▸ **INFORMATION SHOWN**

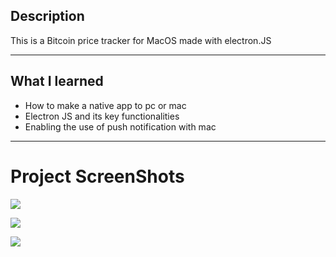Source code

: ## Description

This is a Bitcoin price tracker for MacOS made with electron.JS

---

## What I learned

* How to make a native app to pc or mac
* Electron JS and its key functionalities
* Enabling the use of push notification with mac

---

# Project ScreenShots

![](/images/first-app-photo.png)

![](/images/second-app-photo.png)

![](/images/third-app-photo.png)
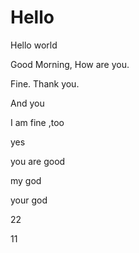 # Hello

Hello world

Good Morning, How are you.

Fine. Thank you.

And you

I am fine ,too

yes

you are good

my god

your god

22

11
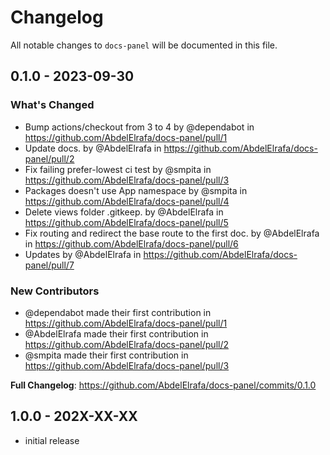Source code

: # Changelog

All notable changes to `docs-panel` will be documented in this file.

## 0.1.0 - 2023-09-30

### What's Changed

- Bump actions/checkout from 3 to 4 by @dependabot in https://github.com/AbdelElrafa/docs-panel/pull/1
- Update docs. by @AbdelElrafa in https://github.com/AbdelElrafa/docs-panel/pull/2
- Fix failing prefer-lowest ci test by @smpita in https://github.com/AbdelElrafa/docs-panel/pull/3
- Packages doesn't use App namespace by @smpita in https://github.com/AbdelElrafa/docs-panel/pull/4
- Delete views folder .gitkeep. by @AbdelElrafa in https://github.com/AbdelElrafa/docs-panel/pull/5
- Fix routing and redirect the base route to the first doc. by @AbdelElrafa in https://github.com/AbdelElrafa/docs-panel/pull/6
- Updates by @AbdelElrafa in https://github.com/AbdelElrafa/docs-panel/pull/7

### New Contributors

- @dependabot made their first contribution in https://github.com/AbdelElrafa/docs-panel/pull/1
- @AbdelElrafa made their first contribution in https://github.com/AbdelElrafa/docs-panel/pull/2
- @smpita made their first contribution in https://github.com/AbdelElrafa/docs-panel/pull/3

**Full Changelog**: https://github.com/AbdelElrafa/docs-panel/commits/0.1.0

## 1.0.0 - 202X-XX-XX

- initial release
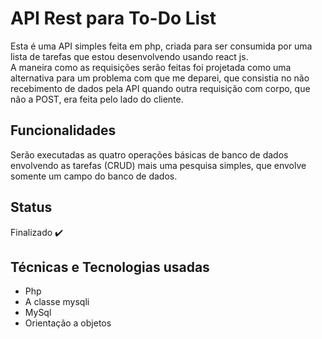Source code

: # API Rest para To-Do List
Esta é uma API simples feita em php, criada para ser consumida por uma lista de tarefas que estou desenvolvendo usando react js.<br> A maneira como as requisições serão feitas foi projetada como uma alternativa para um problema com que me deparei, que consistia no não recebimento de dados pela API quando outra requisição com corpo, que não a POST, era feita pelo lado do cliente.

## Funcionalidades
Serão executadas as quatro operações básicas de banco de dados envolvendo as tarefas (CRUD) mais uma pesquisa simples, que envolve somente um campo do banco de dados.

## Status
Finalizado ✔️

## Técnicas e Tecnologias usadas
- Php
- A classe mysqli
- MySql
- Orientação a objetos
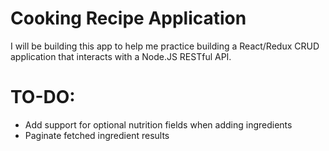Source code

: # Cooking Recipe Application

I will be building this app to help me practice building a React/Redux CRUD application that interacts with a Node.JS RESTful API.


# TO-DO:
* Add support for optional nutrition fields when adding ingredients
* Paginate fetched ingredient results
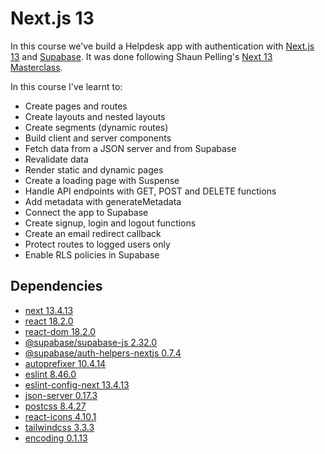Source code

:# Next.js 13

In this course we've build a Helpdesk app with authentication with [Next.js 13](https://nextjs.org/) and [Supabase](https://supabase.com/).
It was done following Shaun Pelling's [Next 13 Masterclass](https://netninja.dev/p/next-13-masterclass).

In this course I've learnt to:

- Create pages and routes
- Create layouts and nested layouts
- Create segments (dynamic routes)
- Build client and server components
- Fetch data from a JSON server and from Supabase
- Revalidate data
- Render static and dynamic pages
- Create a loading page with Suspense
- Handle API endpoints with GET, POST and DELETE functions
- Add metadata with generateMetadata
- Connect the app to Supabase
- Create signup, login and logout functions
- Create an email redirect callback
- Protect routes to logged users only
- Enable RLS policies in Supabase

## Dependencies

- [next 13.4.13](https://www.npmjs.com/package/next)
- [react 18.2.0](https://www.npmjs.com/package/react)
- [react-dom 18.2.0](https://www.npmjs.com/package/react-dom)
- [@supabase/supabase-js 2.32.0](https://www.npmjs.com/package/@supabase/supabase-js)
- [@supabase/auth-helpers-nextjs 0.7.4](https://www.npmjs.com/package/@supabase/auth-helpers-nextjs)
- [autoprefixer 10.4.14](https://www.npmjs.com/package/autoprefixer)
- [eslint 8.46.0](https://www.npmjs.com/package/eslint)
- [eslint-config-next 13.4.13](https://www.npmjs.com/package/eslint-config-next)
- [json-server 0.17.3](https://www.npmjs.com/package/json-server)
- [postcss 8.4.27](https://www.npmjs.com/package/postcss)
- [react-icons 4.10.1](https://www.npmjs.com/package/react-icons)
- [tailwindcss 3.3.3](https://www.npmjs.com/package/tailwindcss)
- [encoding 0.1.13](https://www.npmjs.com/package/encoding)
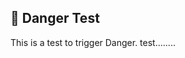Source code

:<!-- Just add a test note -->
## 🧪 Danger Test
This is a test to trigger Danger.
test........












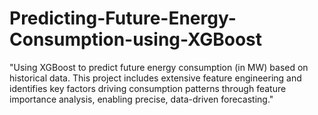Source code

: # Predicting-Future-Energy-Consumption-using-XGBoost
"Using XGBoost to predict future energy consumption (in MW) based on historical data. This project includes extensive feature engineering and identifies key factors driving consumption patterns through feature importance analysis, enabling precise, data-driven forecasting."
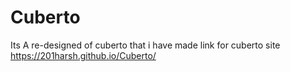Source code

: # Cuberto
Its A re-designed of cuberto that i have made
link for cuberto site https://201harsh.github.io/Cuberto/
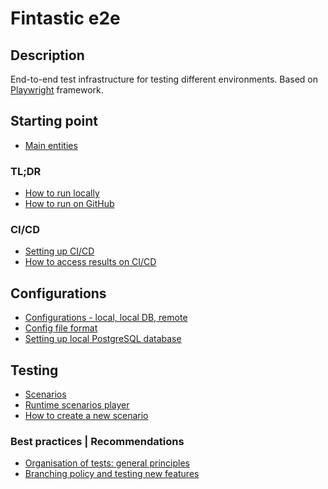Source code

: # Fintastic e2e

## Description

End-to-end test infrastructure for testing different environments. Based on [Playwright](https://playwright.dev/)
framework.

## Starting point
* [Main entities](doc/entities.md)

### TL;DR

* [How to run locally](doc/local-run.md)
* [How to run on GitHub](doc/ci-cd-run.md)

### CI/CD

* [Setting up CI/CD](doc/ci-cd-environments.md)
* [How to access results on CI/CD](doc/ci-cd-results.md)

## Configurations

* [Configurations - local, local DB, remote](doc/run-config.md)
* [Config file format](doc/config-file-format.md)
* [Setting up local PostgreSQL database](doc/db-config.md)

## Testing

* [Scenarios](doc/scenarios.md)
* [Runtime scenarios player](doc/scenarios-player.md)
* [How to create a new scenario](doc/new-scenario.md)

### Best practices | Recommendations

* [Organisation of tests: general principles](doc/setup.md)
* [Branching policy and testing new features](doc/branching.md)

▸ **YOUR ASSIGNMENT**
With the images left out, output all the entries above exactly.

▸ **TASK ANSWER**
Source code

: ## Description

This is a Bitcoin price tracker for MacOS made with electron.JS

---

## What I learned

* How to make a native app to pc or mac
* Electron JS and its key functionalities
* Enabling the use of push notification with mac

---

# Project ScreenShots

![](/images/first-app-photo.png)

![](/images/second-app-photo.png)

![](/images/third-app-photo.png)
 # Hello

Hello world

Good Morning, How are you.

Fine. Thank you.

And you

I am fine ,too

yes

you are good

my god

your god

22

11
Source code

: # Changelog

All notable changes to `docs-panel` will be documented in this file.

## 0.1.0 - 2023-09-30

### What's Changed

- Bump actions/checkout from 3 to 4 by @dependabot in https://github.com/AbdelElrafa/docs-panel/pull/1
- Update docs. by @AbdelElrafa in https://github.com/AbdelElrafa/docs-panel/pull/2
- Fix failing prefer-lowest ci test by @smpita in https://github.com/AbdelElrafa/docs-panel/pull/3
- Packages doesn't use App namespace by @smpita in https://github.com/AbdelElrafa/docs-panel/pull/4
- Delete views folder .gitkeep. by @AbdelElrafa in https://github.com/AbdelElrafa/docs-panel/pull/5
- Fix routing and redirect the base route to the first doc. by @AbdelElrafa in https://github.com/AbdelElrafa/docs-panel/pull/6
- Updates by @AbdelElrafa in https://github.com/AbdelElrafa/docs-panel/pull/7

### New Contributors

- @dependabot made their first contribution in https://github.com/AbdelElrafa/docs-panel/pull/1
- @AbdelElrafa made their first contribution in https://github.com/AbdelElrafa/docs-panel/pull/2
- @smpita made their first contribution in https://github.com/AbdelElrafa/docs-panel/pull/3

**Full Changelog**: https://github.com/AbdelElrafa/docs-panel/commits/0.1.0

## 1.0.0 - 202X-XX-XX

- initial release
Source code

: # API Rest para To-Do List
Esta é uma API simples feita em php, criada para ser consumida por uma lista de tarefas que estou desenvolvendo usando react js.<br> A maneira como as requisições serão feitas foi projetada como uma alternativa para um problema com que me deparei, que consistia no não recebimento de dados pela API quando outra requisição com corpo, que não a POST, era feita pelo lado do cliente.

## Funcionalidades
Serão executadas as quatro operações básicas de banco de dados envolvendo as tarefas (CRUD) mais uma pesquisa simples, que envolve somente um campo do banco de dados.

## Status
Finalizado ✔️

## Técnicas e Tecnologias usadas
- Php
- A classe mysqli
- MySql
- Orientação a objetos
Source code

: # Cooking Recipe Application

I will be building this app to help me practice building a React/Redux CRUD application that interacts with a Node.JS RESTful API.


# TO-DO:
* Add support for optional nutrition fields when adding ingredients
* Paginate fetched ingredient results
Source code

:# Next.js 13

In this course we've build a Helpdesk app with authentication with [Next.js 13](https://nextjs.org/) and [Supabase](https://supabase.com/).
It was done following Shaun Pelling's [Next 13 Masterclass](https://netninja.dev/p/next-13-masterclass).

In this course I've learnt to:

- Create pages and routes
- Create layouts and nested layouts
- Create segments (dynamic routes)
- Build client and server components
- Fetch data from a JSON server and from Supabase
- Revalidate data
- Render static and dynamic pages
- Create a loading page with Suspense
- Handle API endpoints with GET, POST and DELETE functions
- Add metadata with generateMetadata
- Connect the app to Supabase
- Create signup, login and logout functions
- Create an email redirect callback
- Protect routes to logged users only
- Enable RLS policies in Supabase

## Dependencies

- [next 13.4.13](https://www.npmjs.com/package/next)
- [react 18.2.0](https://www.npmjs.com/package/react)
- [react-dom 18.2.0](https://www.npmjs.com/package/react-dom)
- [@supabase/supabase-js 2.32.0](https://www.npmjs.com/package/@supabase/supabase-js)
- [@supabase/auth-helpers-nextjs 0.7.4](https://www.npmjs.com/package/@supabase/auth-helpers-nextjs)
- [autoprefixer 10.4.14](https://www.npmjs.com/package/autoprefixer)
- [eslint 8.46.0](https://www.npmjs.com/package/eslint)
- [eslint-config-next 13.4.13](https://www.npmjs.com/package/eslint-config-next)
- [json-server 0.17.3](https://www.npmjs.com/package/json-server)
- [postcss 8.4.27](https://www.npmjs.com/package/postcss)
- [react-icons 4.10.1](https://www.npmjs.com/package/react-icons)
- [tailwindcss 3.3.3](https://www.npmjs.com/package/tailwindcss)
- [encoding 0.1.13](https://www.npmjs.com/package/encoding)
Source code

:<!-- Just add a test note -->
## 🧪 Danger Test
This is a test to trigger Danger.
test........












Source code

: # Predicting-Future-Energy-Consumption-using-XGBoost
"Using XGBoost to predict future energy consumption (in MW) based on historical data. This project includes extensive feature engineering and identifies key factors driving consumption patterns through feature importance analysis, enabling precise, data-driven forecasting."
Source code

: # Cuberto
Its A re-designed of cuberto that i have made
link for cuberto site https://201harsh.github.io/Cuberto/
Source code

: # Fintastic e2e

## Description

End-to-end test infrastructure for testing different environments. Based on [Playwright](https://playwright.dev/)
framework.

## Starting point
* [Main entities](doc/entities.md)

### TL;DR

* [How to run locally](doc/local-run.md)
* [How to run on GitHub](doc/ci-cd-run.md)

### CI/CD

* [Setting up CI/CD](doc/ci-cd-environments.md)
* [How to access results on CI/CD](doc/ci-cd-results.md)

## Configurations

* [Configurations - local, local DB, remote](doc/run-config.md)
* [Config file format](doc/config-file-format.md)
* [Setting up local PostgreSQL database](doc/db-config.md)

## Testing

* [Scenarios](doc/scenarios.md)
* [Runtime scenarios player](doc/scenarios-player.md)
* [How to create a new scenario](doc/new-scenario.md)

### Best practices | Recommendations

* [Organisation of tests: general principles](doc/setup.md)
* [Branching policy and testing new features](doc/branching.md)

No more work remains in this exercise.